映画においては烏の首の部分に”何か”を測定しているゲージのようなものが表示されている。好感度を表すゲージなのではないかというミスリードを誘う素敵な要素であり、視覚的に状況の進行がわかりやすくなっている。そして烏がかわいい。
3本足のヤタガラスへの個人的な思い込みで、原作を読んでいた時は神話に登場する神秘的な生き物としてのイメージが強かったため映画の初登場時の烏に驚いてしまった。
この烏について、視聴者の想像に任せたかのように伏線を随所にちりばめるだけで詳しく言及してはいなかったが、10年後の一行瑠璃だ。
烏を通じて目覚めないカタガキナオミの意識を同調させる手助けをしていたのだろう。

勘解由小路三鈴のこと

勘解由小路三鈴はいかにも主人公のような要素があり、序盤は堅書直美からみて主人公のように描かれてはいたものの、ヒロインでも当て馬でも、一行瑠璃の友人ですらなく、あくまでも堅書直美と一行瑠璃の仲を応援するだけのサブキャラのような存在である。
この作品においての勘解由小路三鈴はあくまでもエキストラ的な存在なのだ。他人が主人公にみえても主人公は自分自身なのだということを表す象徴的な存在のように思える。

タイトル回収のこと

原作小説内では地の文にて『世界は、開闢した。』と表現されているが、映画内においては、千古教授が自動修復システムを止めアルタラ内で情報が無限に増幅することを開闢である、ビックバンであると表現している。
アルタラを超えた無限の新しい世界が生まれるということだ。

『それを日本語でね、開闢っていうんだ』千古恒久

そして堅書直美にとっても一行瑠璃と歩み始める新しい世界となる。これまでの一行瑠璃との歩みはカタガキナオミの最強ノートの回答をのぞき見した100%の新しさはない世界であったが、これからはカタガキナオミが垣間見たことのない、真っ白な状態から始まるのだ。

愛が重い

物語の展開の速さにより違和感を覚えていなかったが、ふりかえると堅書直美も一行瑠璃も愛が重すぎるのではないだろうか。
3か月ほどの思い出しかなく、初デートも完遂されずに終わってしまった恋人との関係を取り戻すために人生をかけて、肉体の損傷をいとわず懸命に試みを続けることを誰も不思議に思っていない。脳死のまま10年生かすことにも言及がない。
そういう物語だとはわかっているものの、過ごした時間・進捗状況をみると、どうしてもやりすぎなのではないかと思ってしまう。

結局、好き

動きに違和感がある部分がある、序盤の表情が雑に感じる、演出色が気持ち悪い、京都が舞台なのに京都らしさがあまりない、京都の方言はしゃべらないのか、自動修復システムは何故狐面なのか、夢落ちと勘違いしていいのかなど、気になるところは多々あるが、駆け抜けていく驚きと追い付かない考察に惑わされるのが本当に楽しかった。
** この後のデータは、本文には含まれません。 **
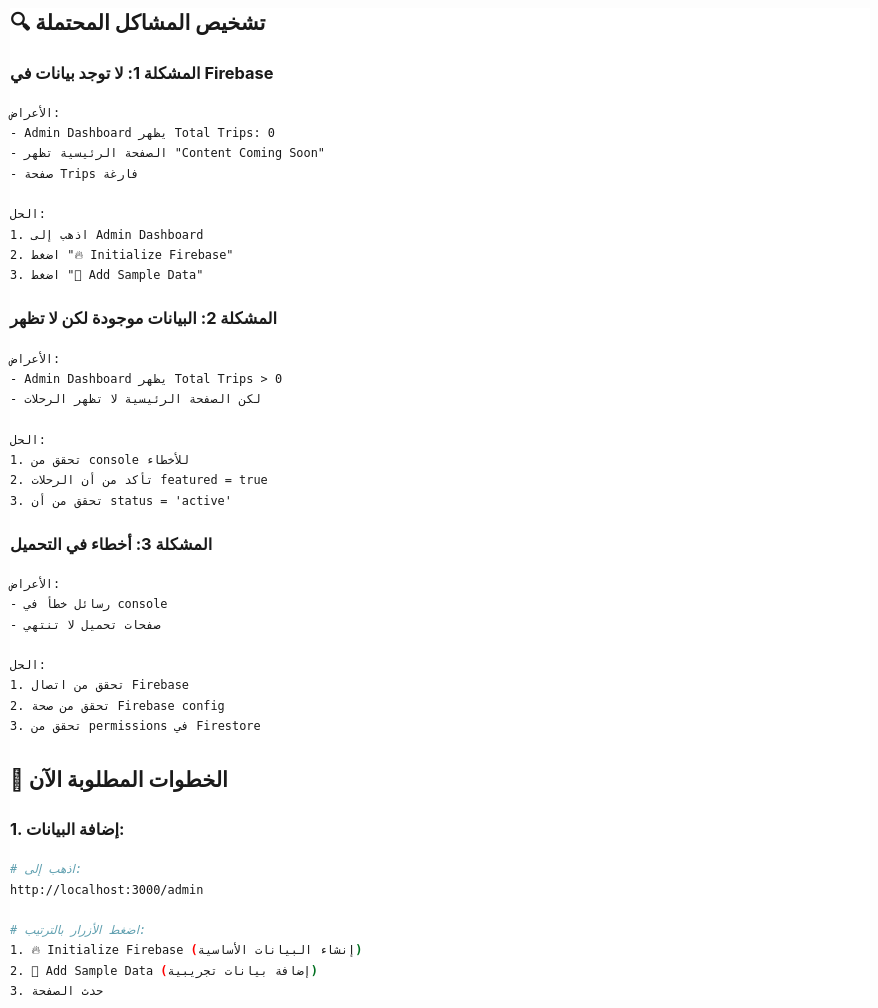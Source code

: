 ## 🔍 **تشخيص المشاكل المحتملة**

### **المشكلة 1: لا توجد بيانات في Firebase**
```
الأعراض:
- Admin Dashboard يظهر Total Trips: 0
- الصفحة الرئيسية تظهر "Content Coming Soon"
- صفحة Trips فارغة

الحل:
1. اذهب إلى Admin Dashboard
2. اضغط "🔥 Initialize Firebase"
3. اضغط "🌱 Add Sample Data"
```

### **المشكلة 2: البيانات موجودة لكن لا تظهر**
```
الأعراض:
- Admin Dashboard يظهر Total Trips > 0
- لكن الصفحة الرئيسية لا تظهر الرحلات

الحل:
1. تحقق من console للأخطاء
2. تأكد من أن الرحلات featured = true
3. تحقق من أن status = 'active'
```

### **المشكلة 3: أخطاء في التحميل**
```
الأعراض:
- رسائل خطأ في console
- صفحات تحميل لا تنتهي

الحل:
1. تحقق من اتصال Firebase
2. تحقق من صحة Firebase config
3. تحقق من permissions في Firestore
```

## 🚀 **الخطوات المطلوبة الآن**

### **1. إضافة البيانات:**
```bash
# اذهب إلى:
http://localhost:3000/admin

# اضغط الأزرار بالترتيب:
1. 🔥 Initialize Firebase (إنشاء البيانات الأساسية)
2. 🌱 Add Sample Data (إضافة بيانات تجريبية)
3. حدث الصفحة
```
現実と記録データを区別することはできない。真偽を問うのは無意味だ。とカタガキナオミが語るように、考えるのは無意味なのかもしれない。

細かいところにあえて目をつむることでより楽しめ、見ている人を裏切るような展開を描いていく野崎まどが本当に大好物なのである。

またこういう作品を作ってほしい。

ここまで読まれた方、お疲れさまでした。